▶ _Problem statement_: With the line containing "- **LLM-Based Expert" as the final line, restate exactly every line of the data below from the first one onward, and copy no pictures.
BEGIN Supplied data
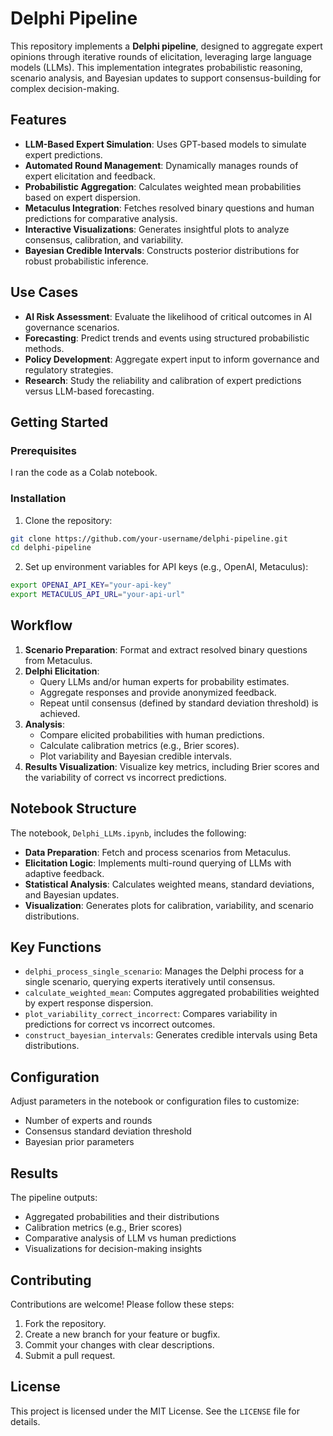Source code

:# Delphi Pipeline

This repository implements a **Delphi pipeline**, designed to aggregate expert opinions through iterative rounds of elicitation, leveraging large language models (LLMs). This implementation integrates probabilistic reasoning, scenario analysis, and Bayesian updates to support consensus-building for complex decision-making.

## Features

- **LLM-Based Expert Simulation**: Uses GPT-based models to simulate expert predictions.
- **Automated Round Management**: Dynamically manages rounds of expert elicitation and feedback.
- **Probabilistic Aggregation**: Calculates weighted mean probabilities based on expert dispersion.
- **Metaculus Integration**: Fetches resolved binary questions and human predictions for comparative analysis.
- **Interactive Visualizations**: Generates insightful plots to analyze consensus, calibration, and variability.
- **Bayesian Credible Intervals**: Constructs posterior distributions for robust probabilistic inference.

## Use Cases

- **AI Risk Assessment**: Evaluate the likelihood of critical outcomes in AI governance scenarios.
- **Forecasting**: Predict trends and events using structured probabilistic methods.
- **Policy Development**: Aggregate expert input to inform governance and regulatory strategies.
- **Research**: Study the reliability and calibration of expert predictions versus LLM-based forecasting.

## Getting Started

### Prerequisites

I ran the code as a Colab notebook.

### Installation

1. Clone the repository:

```bash
git clone https://github.com/your-username/delphi-pipeline.git
cd delphi-pipeline
```

2. Set up environment variables for API keys (e.g., OpenAI, Metaculus):

```bash
export OPENAI_API_KEY="your-api-key"
export METACULUS_API_URL="your-api-url"
```

## Workflow

1. **Scenario Preparation**: Format and extract resolved binary questions from Metaculus.
2. **Delphi Elicitation**:
   - Query LLMs and/or human experts for probability estimates.
   - Aggregate responses and provide anonymized feedback.
   - Repeat until consensus (defined by standard deviation threshold) is achieved.
3. **Analysis**:
   - Compare elicited probabilities with human predictions.
   - Calculate calibration metrics (e.g., Brier scores).
   - Plot variability and Bayesian credible intervals.
4. **Results Visualization**: Visualize key metrics, including Brier scores and the variability of correct vs incorrect predictions.

## Notebook Structure

The notebook, `Delphi_LLMs.ipynb`, includes the following:

- **Data Preparation**: Fetch and process scenarios from Metaculus.
- **Elicitation Logic**: Implements multi-round querying of LLMs with adaptive feedback.
- **Statistical Analysis**: Calculates weighted means, standard deviations, and Bayesian updates.
- **Visualization**: Generates plots for calibration, variability, and scenario distributions.

## Key Functions

- `delphi_process_single_scenario`: Manages the Delphi process for a single scenario, querying experts iteratively until consensus.
- `calculate_weighted_mean`: Computes aggregated probabilities weighted by expert response dispersion.
- `plot_variability_correct_incorrect`: Compares variability in predictions for correct vs incorrect outcomes.
- `construct_bayesian_intervals`: Generates credible intervals using Beta distributions.

## Configuration

Adjust parameters in the notebook or configuration files to customize:
- Number of experts and rounds
- Consensus standard deviation threshold
- Bayesian prior parameters

## Results

The pipeline outputs:
- Aggregated probabilities and their distributions
- Calibration metrics (e.g., Brier scores)
- Comparative analysis of LLM vs human predictions
- Visualizations for decision-making insights

## Contributing

Contributions are welcome! Please follow these steps:

1. Fork the repository.
2. Create a new branch for your feature or bugfix.
3. Commit your changes with clear descriptions.
4. Submit a pull request.

## License

This project is licensed under the MIT License. See the `LICENSE` file for details.
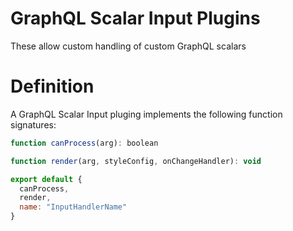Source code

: # GraphQL Scalar Input Plugins

These allow custom handling of custom GraphQL scalars

# Definition

A GraphQL Scalar Input pluging implements the following function signatures:
```js
function canProcess(arg): boolean

function render(arg, styleConfig, onChangeHandler): void

export default {
  canProcess,
  render,
  name: "InputHandlerName"
}
```
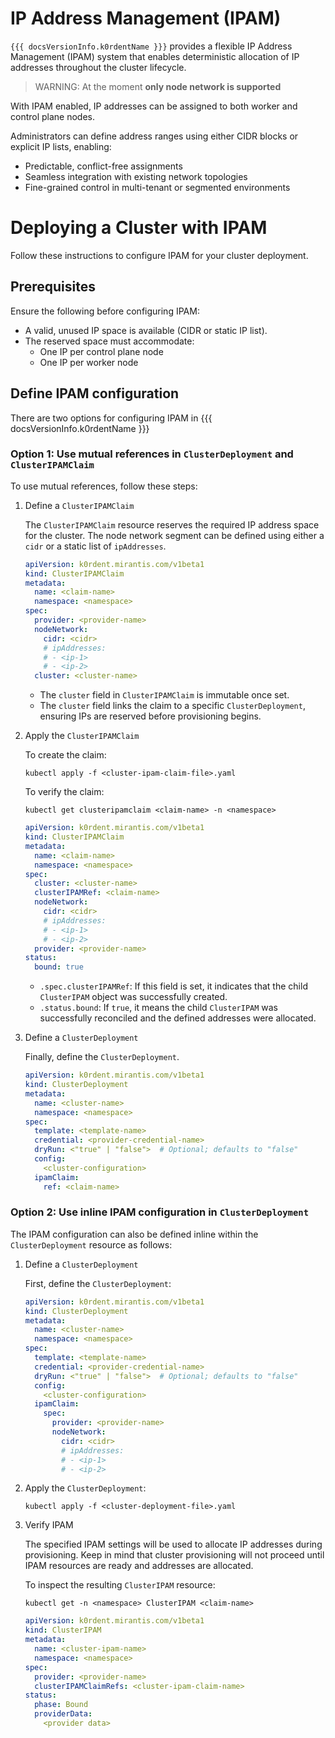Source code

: 
# IP Address Management (IPAM)

`{{{ docsVersionInfo.k0rdentName }}}` provides a flexible IP Address Management (IPAM) system that enables deterministic allocation of IP addresses throughout the cluster lifecycle.

> WARNING: At the moment **only node network is supported**

With IPAM enabled, IP addresses can be assigned to both worker and control plane nodes.

Administrators can define address ranges using either CIDR blocks or explicit IP lists, enabling:

- Predictable, conflict-free assignments
- Seamless integration with existing network topologies
- Fine-grained control in multi-tenant or segmented environments

# Deploying a Cluster with IPAM

Follow these instructions to configure IPAM for your cluster deployment.

## Prerequisites

Ensure the following before configuring IPAM:

- A valid, unused IP space is available (CIDR or static IP list).
- The reserved space must accommodate:
    - One IP per control plane node
    - One IP per worker node

## Define IPAM configuration

There are two options for configuring IPAM in {{{ docsVersionInfo.k0rdentName }}}

### Option 1: Use mutual references in `ClusterDeployment` and `ClusterIPAMClaim`

To use mutual references, follow these steps:

1. Define a `ClusterIPAMClaim`

    The `ClusterIPAMClaim` resource reserves the required IP address space for the cluster. The node network segment can be defined using either a `cidr` or a static list of `ipAddresses`.

    ```yaml
    apiVersion: k0rdent.mirantis.com/v1beta1
    kind: ClusterIPAMClaim
    metadata:
      name: <claim-name>
      namespace: <namespace>
    spec:
      provider: <provider-name>
      nodeNetwork:
        cidr: <cidr>
        # ipAddresses:
        # - <ip-1>
        # - <ip-2>
      cluster: <cluster-name>
    ```

    * The `cluster` field in `ClusterIPAMClaim` is immutable once set.
    * The `cluster` field links the claim to a specific `ClusterDeployment`, ensuring IPs are reserved before provisioning begins.

2. Apply the `ClusterIPAMClaim`

    To create the claim:

    ```shell
    kubectl apply -f <cluster-ipam-claim-file>.yaml
    ```

    To verify the claim:

    ```shell
    kubectl get clusteripamclaim <claim-name> -n <namespace>
    ```
    ``` yaml
    apiVersion: k0rdent.mirantis.com/v1beta1
    kind: ClusterIPAMClaim
    metadata:
      name: <claim-name>
      namespace: <namespace>
    spec:
      cluster: <cluster-name>
      clusterIPAMRef: <claim-name>
      nodeNetwork:
        cidr: <cidr>
        # ipAddresses:
        # - <ip-1>
        # - <ip-2>
      provider: <provider-name>
    status:
      bound: true
    ```

    * `.spec.clusterIPAMRef`: If this field is set, it indicates that the child `ClusterIPAM` object was successfully created.
    * `.status.bound`: If `true`, it means the child `ClusterIPAM` was successfully reconciled and the defined addresses were allocated.

3. Define a `ClusterDeployment`

    Finally, define the `ClusterDeployment`.

    ```yaml
    apiVersion: k0rdent.mirantis.com/v1beta1
    kind: ClusterDeployment
    metadata:
      name: <cluster-name>
      namespace: <namespace>
    spec:
      template: <template-name>
      credential: <provider-credential-name>
      dryRun: <"true" | "false">  # Optional; defaults to "false"
      config:
        <cluster-configuration>
      ipamClaim:
        ref: <claim-name>
    ```

### Option 2: Use inline IPAM configuration in `ClusterDeployment`

The IPAM configuration can also be defined inline within the `ClusterDeployment` resource as follows:

1. Define a `ClusterDeployment`

    First, define the `ClusterDeployment`:

    ```yaml
    apiVersion: k0rdent.mirantis.com/v1beta1
    kind: ClusterDeployment
    metadata:
      name: <cluster-name>
      namespace: <namespace>
    spec:
      template: <template-name>
      credential: <provider-credential-name>
      dryRun: <"true" | "false">  # Optional; defaults to "false"
      config:
        <cluster-configuration>
      ipamClaim:
        spec:
          provider: <provider-name>
          nodeNetwork:
            cidr: <cidr>
            # ipAddresses:
            # - <ip-1>
            # - <ip-2>
    ```

2. Apply the `ClusterDeployment`:

    ```shell
    kubectl apply -f <cluster-deployment-file>.yaml
    ```

3. Verify IPAM

    The specified IPAM settings will be used to allocate IP addresses during provisioning. Keep in mind that cluster provisioning will not proceed until IPAM resources are ready and addresses are allocated.

    To inspect the resulting `ClusterIPAM` resource:

    ```shell
    kubectl get -n <namespace> ClusterIPAM <claim-name>
    ```
    ```yaml
    apiVersion: k0rdent.mirantis.com/v1beta1
    kind: ClusterIPAM
    metadata:
      name: <cluster-ipam-name>
      namespace: <namespace>
    spec:
      provider: <provider-name>
      clusterIPAMClaimRefs: <cluster-ipam-claim-name>
    status:
      phase: Bound
      providerData:
        <provider data>
    ```
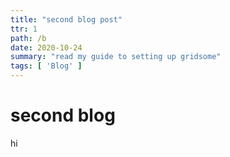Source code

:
 ```yaml
---
title: "second blog post"
ttr: 1
path: /b
date: 2020-10-24
summary: "read my guide to setting up gridsome"
tags: [ 'Blog' ]
---
```


# second blog

hi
END Supplied data
▶ _Result of this exercise_:
Source code

:# Delphi Pipeline

This repository implements a **Delphi pipeline**, designed to aggregate expert opinions through iterative rounds of elicitation, leveraging large language models (LLMs). This implementation integrates probabilistic reasoning, scenario analysis, and Bayesian updates to support consensus-building for complex decision-making.

## Features

- **LLM-Based Expert Simulation**: Uses GPT-based models to simulate expert predictions.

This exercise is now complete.